Exercise description - Copy each line below containing "上传文件".

====== Data shown ======

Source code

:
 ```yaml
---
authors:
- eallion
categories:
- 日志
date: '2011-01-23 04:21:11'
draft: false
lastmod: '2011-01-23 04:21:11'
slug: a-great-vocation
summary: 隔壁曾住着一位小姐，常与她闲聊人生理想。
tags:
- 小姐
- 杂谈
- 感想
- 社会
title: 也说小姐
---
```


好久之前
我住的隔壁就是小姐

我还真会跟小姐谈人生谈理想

======
====== Data shown ======

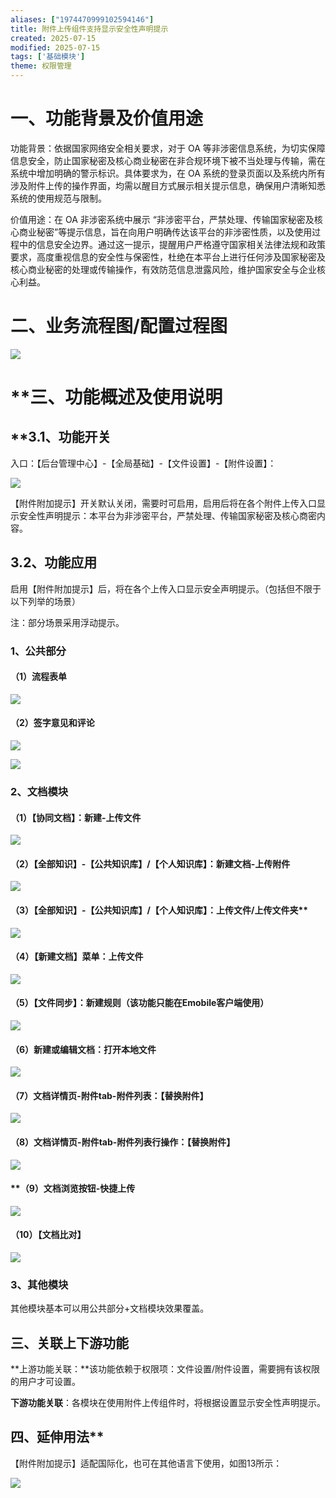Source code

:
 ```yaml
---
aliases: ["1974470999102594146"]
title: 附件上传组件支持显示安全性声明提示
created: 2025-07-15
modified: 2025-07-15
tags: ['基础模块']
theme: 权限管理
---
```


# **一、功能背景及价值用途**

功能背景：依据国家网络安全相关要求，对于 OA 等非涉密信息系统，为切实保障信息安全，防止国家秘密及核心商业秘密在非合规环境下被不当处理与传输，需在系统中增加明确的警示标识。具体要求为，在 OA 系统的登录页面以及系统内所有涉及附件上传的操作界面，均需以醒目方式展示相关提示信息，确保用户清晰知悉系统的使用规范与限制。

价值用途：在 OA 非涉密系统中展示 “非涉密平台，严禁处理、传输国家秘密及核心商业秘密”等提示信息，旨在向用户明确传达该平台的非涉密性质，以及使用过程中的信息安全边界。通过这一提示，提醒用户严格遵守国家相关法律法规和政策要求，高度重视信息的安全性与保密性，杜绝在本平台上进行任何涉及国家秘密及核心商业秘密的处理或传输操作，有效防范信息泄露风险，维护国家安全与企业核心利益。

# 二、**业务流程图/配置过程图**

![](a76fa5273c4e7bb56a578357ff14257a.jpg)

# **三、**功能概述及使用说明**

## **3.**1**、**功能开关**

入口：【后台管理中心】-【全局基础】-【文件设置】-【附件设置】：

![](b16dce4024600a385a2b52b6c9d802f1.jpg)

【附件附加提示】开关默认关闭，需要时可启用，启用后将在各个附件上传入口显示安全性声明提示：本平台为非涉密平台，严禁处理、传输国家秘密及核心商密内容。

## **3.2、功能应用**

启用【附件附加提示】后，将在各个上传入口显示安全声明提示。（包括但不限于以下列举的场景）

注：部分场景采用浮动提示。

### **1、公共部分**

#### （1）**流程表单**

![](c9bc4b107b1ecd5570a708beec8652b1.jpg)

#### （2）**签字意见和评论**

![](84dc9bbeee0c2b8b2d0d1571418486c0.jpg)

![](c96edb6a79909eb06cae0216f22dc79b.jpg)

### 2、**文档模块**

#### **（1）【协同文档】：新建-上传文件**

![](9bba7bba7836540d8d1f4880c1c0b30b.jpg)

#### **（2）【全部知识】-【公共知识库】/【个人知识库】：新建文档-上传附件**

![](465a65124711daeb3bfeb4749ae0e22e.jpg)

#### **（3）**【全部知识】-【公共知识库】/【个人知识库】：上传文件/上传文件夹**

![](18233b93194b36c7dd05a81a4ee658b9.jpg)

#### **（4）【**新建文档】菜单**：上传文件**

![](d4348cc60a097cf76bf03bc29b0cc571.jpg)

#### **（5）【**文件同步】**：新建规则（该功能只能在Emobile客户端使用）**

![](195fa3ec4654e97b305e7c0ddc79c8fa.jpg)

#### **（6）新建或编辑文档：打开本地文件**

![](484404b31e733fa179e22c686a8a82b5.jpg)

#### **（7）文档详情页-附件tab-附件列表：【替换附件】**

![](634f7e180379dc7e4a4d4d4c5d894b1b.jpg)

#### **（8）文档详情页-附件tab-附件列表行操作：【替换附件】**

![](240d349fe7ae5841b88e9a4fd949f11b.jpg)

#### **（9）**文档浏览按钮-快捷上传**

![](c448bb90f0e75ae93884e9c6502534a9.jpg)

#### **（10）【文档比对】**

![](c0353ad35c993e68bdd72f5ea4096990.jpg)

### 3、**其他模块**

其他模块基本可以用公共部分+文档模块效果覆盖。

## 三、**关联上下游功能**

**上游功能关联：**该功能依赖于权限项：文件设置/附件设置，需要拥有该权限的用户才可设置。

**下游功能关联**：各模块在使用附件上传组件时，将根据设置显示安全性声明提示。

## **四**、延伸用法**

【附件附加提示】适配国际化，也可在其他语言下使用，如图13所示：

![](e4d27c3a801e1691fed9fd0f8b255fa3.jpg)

======

Problem solution -
#### **（1）【协同文档】：新建-上传文件**
#### **（3）**【全部知识】-【公共知识库】/【个人知识库】：上传文件/上传文件夹**
#### **（4）【**新建文档】菜单**：上传文件**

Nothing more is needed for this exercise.